Critics also say that organizers focused too much on promoting the expo instead of improving the event itself. Nearly 500 singers, including leading K-pop stars like Rain, Girls’ Generation and Super Junior, were involved in a large number of shows from the opening ceremony to the closing one. So, as the old Korean saying goes, the bellybutton sometimes seemed larger than the belly.

The committee failed to hide parochialism in the way it counted foreign visitors. It estimated the number of foreigners included in the tally at 400,000 in a Sunday release. But it failed to count them based on nationality or region of origin, roughly saying that the foreign visitors comprised of 79 percent “Easterners” and 21 percent “Westerners.”

The closing ceremony was held Sunday evening with Prime Minister Kim Hwang-sik, U.N. Secretary-General Ban Ki-moon, Vincente Loscertales, secretary-general of the Paris-based Bureau of International Exhibitions, in attendance. Some 1,000 figures from all walks of life and Yeosu citizens took part in the ceremony.

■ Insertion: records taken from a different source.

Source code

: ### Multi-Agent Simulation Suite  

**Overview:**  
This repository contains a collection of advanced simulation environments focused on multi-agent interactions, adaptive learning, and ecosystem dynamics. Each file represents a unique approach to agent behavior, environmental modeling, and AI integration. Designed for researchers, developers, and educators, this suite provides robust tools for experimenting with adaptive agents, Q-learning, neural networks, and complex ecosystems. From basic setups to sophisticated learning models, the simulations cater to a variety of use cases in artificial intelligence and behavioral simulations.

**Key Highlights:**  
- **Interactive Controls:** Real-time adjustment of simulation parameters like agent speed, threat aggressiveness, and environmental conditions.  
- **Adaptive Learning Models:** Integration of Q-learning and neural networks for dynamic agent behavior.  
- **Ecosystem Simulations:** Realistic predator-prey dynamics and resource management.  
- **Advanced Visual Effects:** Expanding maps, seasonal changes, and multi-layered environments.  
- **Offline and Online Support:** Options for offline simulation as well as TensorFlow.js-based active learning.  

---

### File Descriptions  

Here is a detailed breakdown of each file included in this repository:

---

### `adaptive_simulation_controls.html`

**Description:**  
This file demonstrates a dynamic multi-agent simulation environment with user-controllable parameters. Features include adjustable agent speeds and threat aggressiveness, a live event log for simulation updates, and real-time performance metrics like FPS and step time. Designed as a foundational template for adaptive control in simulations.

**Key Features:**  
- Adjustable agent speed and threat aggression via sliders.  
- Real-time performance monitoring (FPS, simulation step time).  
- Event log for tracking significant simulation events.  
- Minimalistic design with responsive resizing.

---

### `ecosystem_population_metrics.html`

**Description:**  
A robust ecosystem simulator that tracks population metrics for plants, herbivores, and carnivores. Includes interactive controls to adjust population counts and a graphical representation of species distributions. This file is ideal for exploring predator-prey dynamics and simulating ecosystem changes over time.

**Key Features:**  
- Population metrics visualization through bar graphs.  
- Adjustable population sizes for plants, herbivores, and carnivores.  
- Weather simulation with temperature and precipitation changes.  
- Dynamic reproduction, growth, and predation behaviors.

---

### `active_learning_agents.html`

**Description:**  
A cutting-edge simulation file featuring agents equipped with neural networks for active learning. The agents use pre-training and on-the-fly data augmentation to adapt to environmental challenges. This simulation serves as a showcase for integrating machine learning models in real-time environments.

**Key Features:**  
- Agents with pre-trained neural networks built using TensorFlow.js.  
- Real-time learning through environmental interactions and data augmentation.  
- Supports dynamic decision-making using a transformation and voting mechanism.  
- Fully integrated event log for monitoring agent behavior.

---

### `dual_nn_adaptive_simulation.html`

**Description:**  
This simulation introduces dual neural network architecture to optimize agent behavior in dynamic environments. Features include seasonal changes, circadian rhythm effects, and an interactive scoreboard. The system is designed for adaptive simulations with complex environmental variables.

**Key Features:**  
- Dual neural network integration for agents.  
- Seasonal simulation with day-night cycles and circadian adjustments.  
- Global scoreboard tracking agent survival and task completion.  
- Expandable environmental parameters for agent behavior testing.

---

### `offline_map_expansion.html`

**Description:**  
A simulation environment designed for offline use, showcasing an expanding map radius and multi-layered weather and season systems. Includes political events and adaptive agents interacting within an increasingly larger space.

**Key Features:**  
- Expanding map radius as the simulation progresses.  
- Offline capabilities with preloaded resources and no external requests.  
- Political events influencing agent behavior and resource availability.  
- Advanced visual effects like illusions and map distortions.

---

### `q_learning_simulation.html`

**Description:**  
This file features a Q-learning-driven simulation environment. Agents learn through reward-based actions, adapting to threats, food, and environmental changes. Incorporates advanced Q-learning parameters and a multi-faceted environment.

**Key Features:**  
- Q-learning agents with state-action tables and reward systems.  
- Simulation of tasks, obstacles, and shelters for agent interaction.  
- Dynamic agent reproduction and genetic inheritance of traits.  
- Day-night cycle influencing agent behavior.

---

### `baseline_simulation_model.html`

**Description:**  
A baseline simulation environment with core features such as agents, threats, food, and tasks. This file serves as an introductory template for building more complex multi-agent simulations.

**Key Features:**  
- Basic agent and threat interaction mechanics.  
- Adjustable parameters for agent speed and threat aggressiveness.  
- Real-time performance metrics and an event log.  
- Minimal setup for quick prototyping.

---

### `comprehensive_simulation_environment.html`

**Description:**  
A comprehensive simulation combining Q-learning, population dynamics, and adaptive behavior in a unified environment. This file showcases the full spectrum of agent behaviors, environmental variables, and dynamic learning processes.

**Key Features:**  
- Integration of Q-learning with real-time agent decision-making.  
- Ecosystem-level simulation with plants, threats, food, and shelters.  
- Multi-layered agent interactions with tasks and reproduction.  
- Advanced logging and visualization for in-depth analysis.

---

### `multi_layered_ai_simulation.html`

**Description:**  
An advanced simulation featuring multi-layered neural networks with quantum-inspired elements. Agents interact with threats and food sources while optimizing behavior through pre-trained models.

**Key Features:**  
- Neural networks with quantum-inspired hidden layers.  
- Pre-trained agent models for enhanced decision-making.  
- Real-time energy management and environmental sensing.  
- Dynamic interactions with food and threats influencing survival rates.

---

Visitor turnout remained low at around 50,000 per day in June, but with the holiday season starting in July, it shot up to over 100,000 last month and to over 270,000 for four consecutive days this month.

The Yeosu Expo is the second of its kind held in South Korea after the Daejeon Expo in 1993.

The start of the 2012 Expo was marked by concerns as many wondered if Yeosu, a city of only 300,000 in southwestern South Jeolla Province, would be able to attract many visitors.

The organizers have called the event a success in that there were no major accidents or interruptions. The theme of “Living Ocean and Coast,” along with various attractions offered at the site also helped make the event a success, they said.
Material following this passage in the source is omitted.